Content starts

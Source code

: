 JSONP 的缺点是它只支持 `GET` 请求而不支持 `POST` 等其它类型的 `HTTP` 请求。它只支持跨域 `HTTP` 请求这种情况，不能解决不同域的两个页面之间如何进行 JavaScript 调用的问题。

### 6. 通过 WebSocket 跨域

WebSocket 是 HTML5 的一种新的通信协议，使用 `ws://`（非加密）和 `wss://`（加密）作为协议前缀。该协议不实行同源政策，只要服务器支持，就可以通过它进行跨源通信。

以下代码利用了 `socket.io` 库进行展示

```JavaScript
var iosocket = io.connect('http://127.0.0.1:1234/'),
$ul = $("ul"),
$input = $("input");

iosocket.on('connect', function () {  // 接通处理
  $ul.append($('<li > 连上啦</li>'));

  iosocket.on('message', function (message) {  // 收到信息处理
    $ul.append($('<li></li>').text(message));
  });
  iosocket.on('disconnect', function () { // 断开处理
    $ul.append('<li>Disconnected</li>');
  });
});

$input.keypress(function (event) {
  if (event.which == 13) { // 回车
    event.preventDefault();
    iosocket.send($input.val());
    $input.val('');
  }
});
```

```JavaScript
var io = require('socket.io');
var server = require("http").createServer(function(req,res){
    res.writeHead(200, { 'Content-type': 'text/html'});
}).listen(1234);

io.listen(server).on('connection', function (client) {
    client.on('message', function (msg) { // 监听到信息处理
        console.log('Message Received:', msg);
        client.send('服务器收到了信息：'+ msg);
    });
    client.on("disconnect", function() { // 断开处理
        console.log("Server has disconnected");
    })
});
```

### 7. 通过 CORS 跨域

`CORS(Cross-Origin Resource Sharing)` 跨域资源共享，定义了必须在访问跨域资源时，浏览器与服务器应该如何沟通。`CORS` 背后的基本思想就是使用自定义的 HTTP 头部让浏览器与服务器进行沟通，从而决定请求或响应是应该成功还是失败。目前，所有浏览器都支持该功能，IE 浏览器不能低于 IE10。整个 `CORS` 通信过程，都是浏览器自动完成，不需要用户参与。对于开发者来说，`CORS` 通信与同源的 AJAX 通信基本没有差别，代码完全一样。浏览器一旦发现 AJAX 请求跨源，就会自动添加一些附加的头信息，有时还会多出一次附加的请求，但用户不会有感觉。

Content ends
Content starts

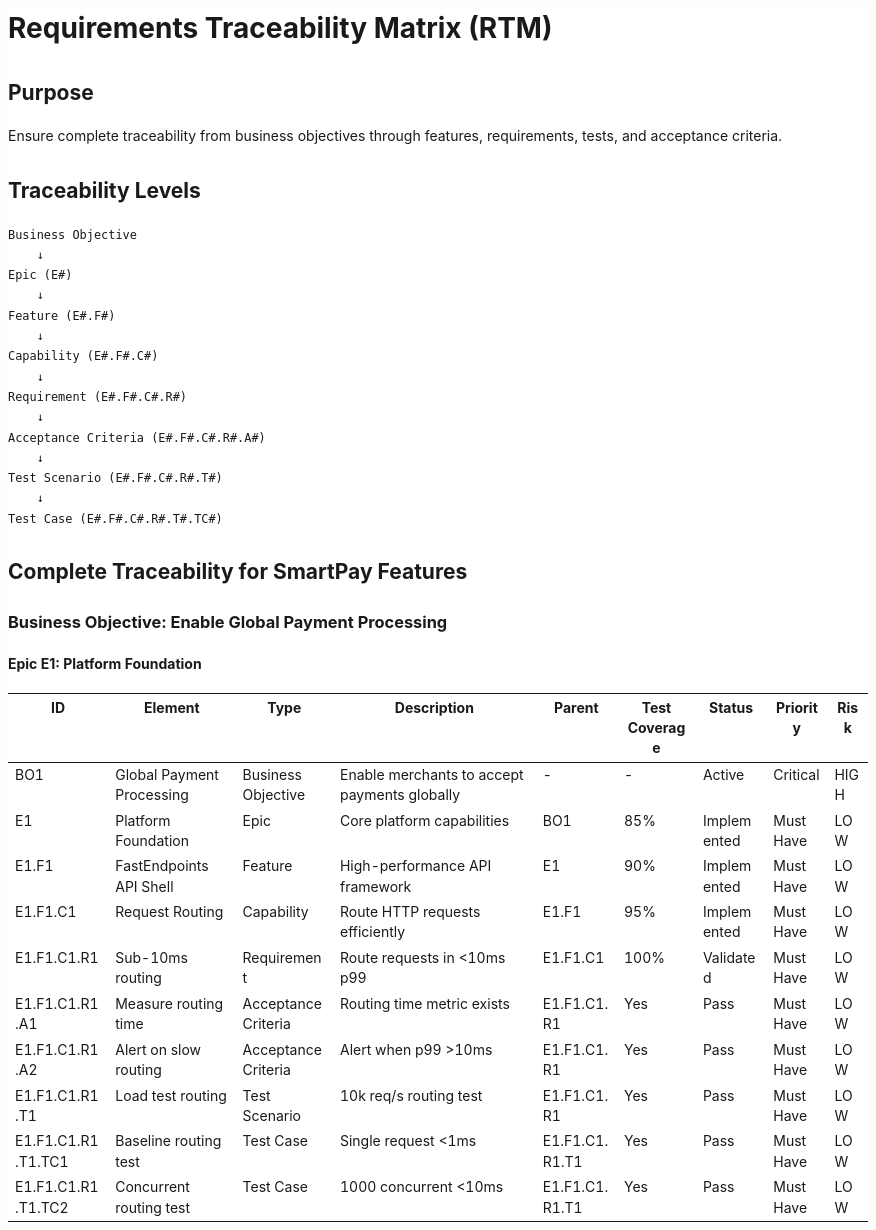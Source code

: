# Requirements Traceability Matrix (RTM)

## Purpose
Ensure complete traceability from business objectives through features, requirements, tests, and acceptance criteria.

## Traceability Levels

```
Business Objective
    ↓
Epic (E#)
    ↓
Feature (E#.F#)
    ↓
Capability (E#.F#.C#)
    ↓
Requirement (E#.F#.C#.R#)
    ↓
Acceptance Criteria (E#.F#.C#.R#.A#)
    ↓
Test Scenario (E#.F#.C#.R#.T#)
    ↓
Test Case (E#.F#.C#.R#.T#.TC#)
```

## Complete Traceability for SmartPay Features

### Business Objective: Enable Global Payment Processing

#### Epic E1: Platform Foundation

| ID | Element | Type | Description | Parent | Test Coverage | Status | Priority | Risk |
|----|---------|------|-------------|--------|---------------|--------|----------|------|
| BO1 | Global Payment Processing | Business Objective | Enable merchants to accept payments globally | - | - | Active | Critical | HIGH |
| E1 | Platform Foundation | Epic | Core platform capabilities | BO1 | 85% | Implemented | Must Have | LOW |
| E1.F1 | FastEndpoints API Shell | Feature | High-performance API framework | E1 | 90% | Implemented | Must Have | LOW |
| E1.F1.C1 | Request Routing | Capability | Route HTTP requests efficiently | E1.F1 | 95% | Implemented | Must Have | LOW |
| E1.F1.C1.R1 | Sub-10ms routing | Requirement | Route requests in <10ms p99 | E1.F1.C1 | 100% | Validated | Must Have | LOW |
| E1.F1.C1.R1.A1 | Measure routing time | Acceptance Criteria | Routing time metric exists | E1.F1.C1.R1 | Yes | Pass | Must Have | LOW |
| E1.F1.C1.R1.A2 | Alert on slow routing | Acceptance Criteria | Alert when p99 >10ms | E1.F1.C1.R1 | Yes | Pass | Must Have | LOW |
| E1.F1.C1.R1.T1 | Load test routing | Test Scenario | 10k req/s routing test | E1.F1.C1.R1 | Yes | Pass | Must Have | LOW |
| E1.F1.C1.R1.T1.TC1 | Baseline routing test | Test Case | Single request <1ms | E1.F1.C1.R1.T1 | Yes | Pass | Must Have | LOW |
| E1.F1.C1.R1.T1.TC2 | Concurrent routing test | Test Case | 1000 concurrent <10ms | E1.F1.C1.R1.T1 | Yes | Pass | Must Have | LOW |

Content ends
Content starts

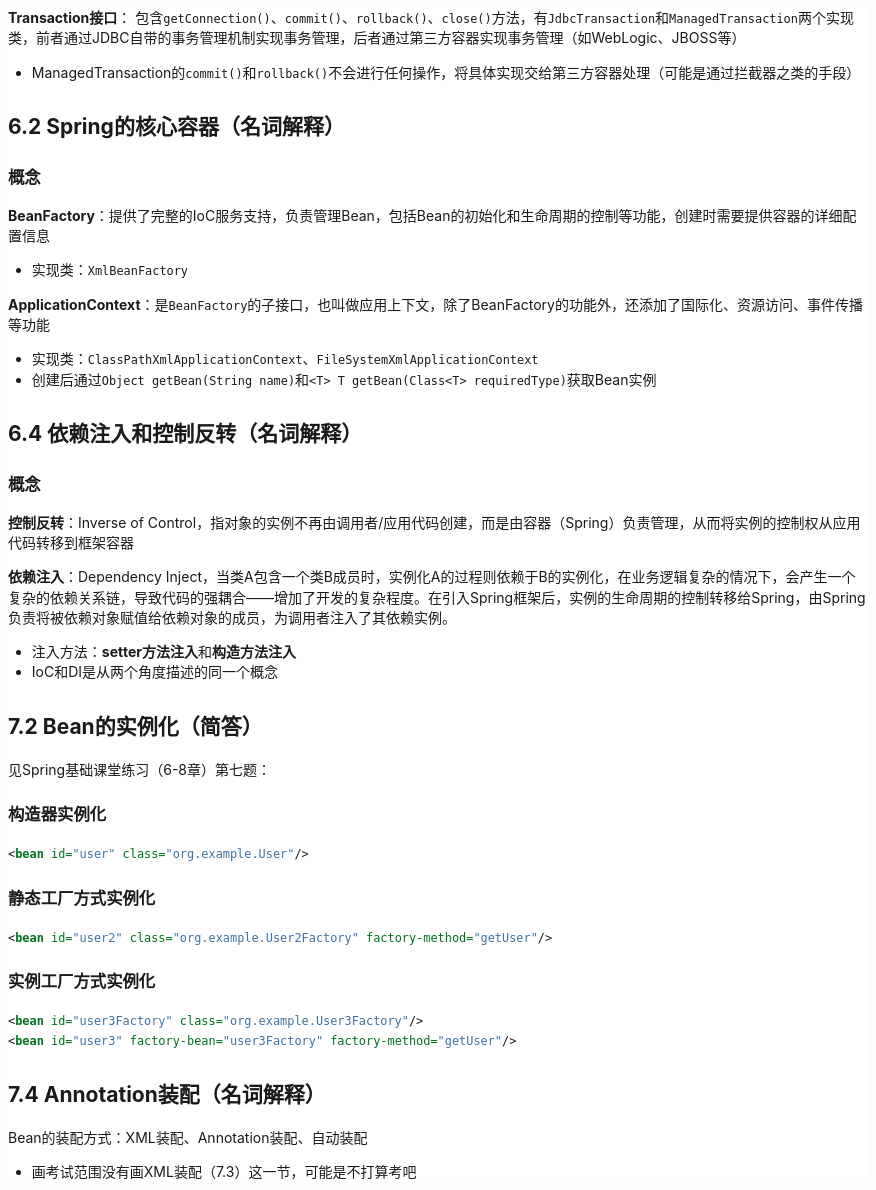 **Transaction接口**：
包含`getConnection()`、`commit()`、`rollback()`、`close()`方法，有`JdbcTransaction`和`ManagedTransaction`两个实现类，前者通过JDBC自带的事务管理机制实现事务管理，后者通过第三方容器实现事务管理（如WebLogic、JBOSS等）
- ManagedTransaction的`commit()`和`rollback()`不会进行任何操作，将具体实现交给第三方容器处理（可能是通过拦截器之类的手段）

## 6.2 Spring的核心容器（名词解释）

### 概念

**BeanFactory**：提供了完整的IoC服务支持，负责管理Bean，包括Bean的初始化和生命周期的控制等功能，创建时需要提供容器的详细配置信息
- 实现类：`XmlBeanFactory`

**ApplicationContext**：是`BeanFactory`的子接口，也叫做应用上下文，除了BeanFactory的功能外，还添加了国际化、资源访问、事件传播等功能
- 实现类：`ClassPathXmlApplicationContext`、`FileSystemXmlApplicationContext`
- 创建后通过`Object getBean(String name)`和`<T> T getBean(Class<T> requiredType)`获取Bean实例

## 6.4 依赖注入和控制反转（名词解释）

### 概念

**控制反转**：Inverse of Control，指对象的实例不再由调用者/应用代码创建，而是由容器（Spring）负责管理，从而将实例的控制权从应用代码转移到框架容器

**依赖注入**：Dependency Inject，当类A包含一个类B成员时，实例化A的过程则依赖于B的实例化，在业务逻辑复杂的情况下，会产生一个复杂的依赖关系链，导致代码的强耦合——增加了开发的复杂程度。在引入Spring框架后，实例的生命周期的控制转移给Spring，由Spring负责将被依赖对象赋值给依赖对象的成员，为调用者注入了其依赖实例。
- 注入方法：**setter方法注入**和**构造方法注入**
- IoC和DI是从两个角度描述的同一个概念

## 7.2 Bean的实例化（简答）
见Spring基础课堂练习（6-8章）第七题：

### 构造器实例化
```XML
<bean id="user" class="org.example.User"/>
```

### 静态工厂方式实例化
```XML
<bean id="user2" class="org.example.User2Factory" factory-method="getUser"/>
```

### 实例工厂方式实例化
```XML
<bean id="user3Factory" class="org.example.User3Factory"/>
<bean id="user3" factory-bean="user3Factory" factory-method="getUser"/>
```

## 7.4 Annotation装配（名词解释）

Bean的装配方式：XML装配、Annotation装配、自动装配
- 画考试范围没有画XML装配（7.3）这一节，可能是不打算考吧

Content ends

ASSIGNMENT:
Output exactly one stretch of the listing: from the line containing "Ensure complete traceability" through the line containing "E1.F1 | FastEndpoints", both end lines included.

RESPONSE AREA:
Ensure complete traceability from business objectives through features, requirements, tests, and acceptance criteria.

## Traceability Levels

```
Business Objective
    ↓
Epic (E#)
    ↓
Feature (E#.F#)
    ↓
Capability (E#.F#.C#)
    ↓
Requirement (E#.F#.C#.R#)
    ↓
Acceptance Criteria (E#.F#.C#.R#.A#)
    ↓
Test Scenario (E#.F#.C#.R#.T#)
    ↓
Test Case (E#.F#.C#.R#.T#.TC#)
```

## Complete Traceability for SmartPay Features

### Business Objective: Enable Global Payment Processing

#### Epic E1: Platform Foundation

| ID | Element | Type | Description | Parent | Test Coverage | Status | Priority | Risk |
|----|---------|------|-------------|--------|---------------|--------|----------|------|
| BO1 | Global Payment Processing | Business Objective | Enable merchants to accept payments globally | - | - | Active | Critical | HIGH |
| E1 | Platform Foundation | Epic | Core platform capabilities | BO1 | 85% | Implemented | Must Have | LOW |
| E1.F1 | FastEndpoints API Shell | Feature | High-performance API framework | E1 | 90% | Implemented | Must Have | LOW |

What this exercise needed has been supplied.